Critical Notebook 1970–1982
216 pp., 6 x 9 in, 28 b&w illus.
- Published: December 12, 2023
- Publisher: Semiotext(e)
The early essays of the most influential French film critic of the post-68 period.
The Footlights (1983) was the first book by Serge Daney, a film critic admired in his lifetime by Gilles Deleuze and Jean-Luc Godard and recognized since his premature death in 1992 as the most important French writer on film after André Bazin. The Footlights stands apart in Daney's body of work as the only collection of his essays he conceived of as a book, organizing his seminal pieces from Cahiers du Cinéma by theme and linking them with original texts that reflect in a personal voice on the doubts, battles, and illuminations of a generation of film lovers inspired by the explorations of Lacanian theory and roused by the collective aspirations of Maoist dogma. In pieces on fellow travelers Godard and Straub/Huillet, on films ranging from Pasolini's Saló to Spielberg's Jaws, and on the difference between film language and television discourse, Daney offers a definitive portrait of an era of radical hope and disappointment.

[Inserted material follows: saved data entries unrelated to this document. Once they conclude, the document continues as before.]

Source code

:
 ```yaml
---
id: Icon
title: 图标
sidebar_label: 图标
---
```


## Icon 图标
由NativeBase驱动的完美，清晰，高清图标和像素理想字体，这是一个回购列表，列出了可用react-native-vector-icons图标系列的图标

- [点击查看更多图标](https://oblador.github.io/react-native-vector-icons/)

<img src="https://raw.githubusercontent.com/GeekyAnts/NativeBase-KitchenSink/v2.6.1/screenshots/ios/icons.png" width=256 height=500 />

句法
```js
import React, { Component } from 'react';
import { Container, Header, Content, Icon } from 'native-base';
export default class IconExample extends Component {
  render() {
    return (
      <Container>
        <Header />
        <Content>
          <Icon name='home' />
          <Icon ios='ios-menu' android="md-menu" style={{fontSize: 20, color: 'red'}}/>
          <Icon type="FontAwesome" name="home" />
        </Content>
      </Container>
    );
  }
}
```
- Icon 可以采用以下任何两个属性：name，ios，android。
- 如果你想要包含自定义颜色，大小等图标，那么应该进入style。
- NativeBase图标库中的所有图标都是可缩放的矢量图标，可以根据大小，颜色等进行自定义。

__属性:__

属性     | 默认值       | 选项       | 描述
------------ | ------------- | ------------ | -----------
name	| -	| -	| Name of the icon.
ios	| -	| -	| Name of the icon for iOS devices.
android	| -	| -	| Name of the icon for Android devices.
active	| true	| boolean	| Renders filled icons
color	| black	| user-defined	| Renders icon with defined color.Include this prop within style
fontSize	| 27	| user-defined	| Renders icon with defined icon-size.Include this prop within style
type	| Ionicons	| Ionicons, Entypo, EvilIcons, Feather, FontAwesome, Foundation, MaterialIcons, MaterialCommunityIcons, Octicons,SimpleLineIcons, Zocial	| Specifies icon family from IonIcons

Daney was the most significant writer to emerge from the generational milieu that gave rise to the French New Wave... Our own era is eager to beautify or sensationalize suffering, but Daney offers a different vision, best exemplified by his active gaze. He insists that we take the image seriously as not just a productive way of looking at art, but as a way of better understanding our own place in life.
Daney's prose, with its keen insights into individual films and the cinema as concept and practice, is original and transformative, a must-read for serious cinephiles and anyone else who believes in the ongoing tale of cinema.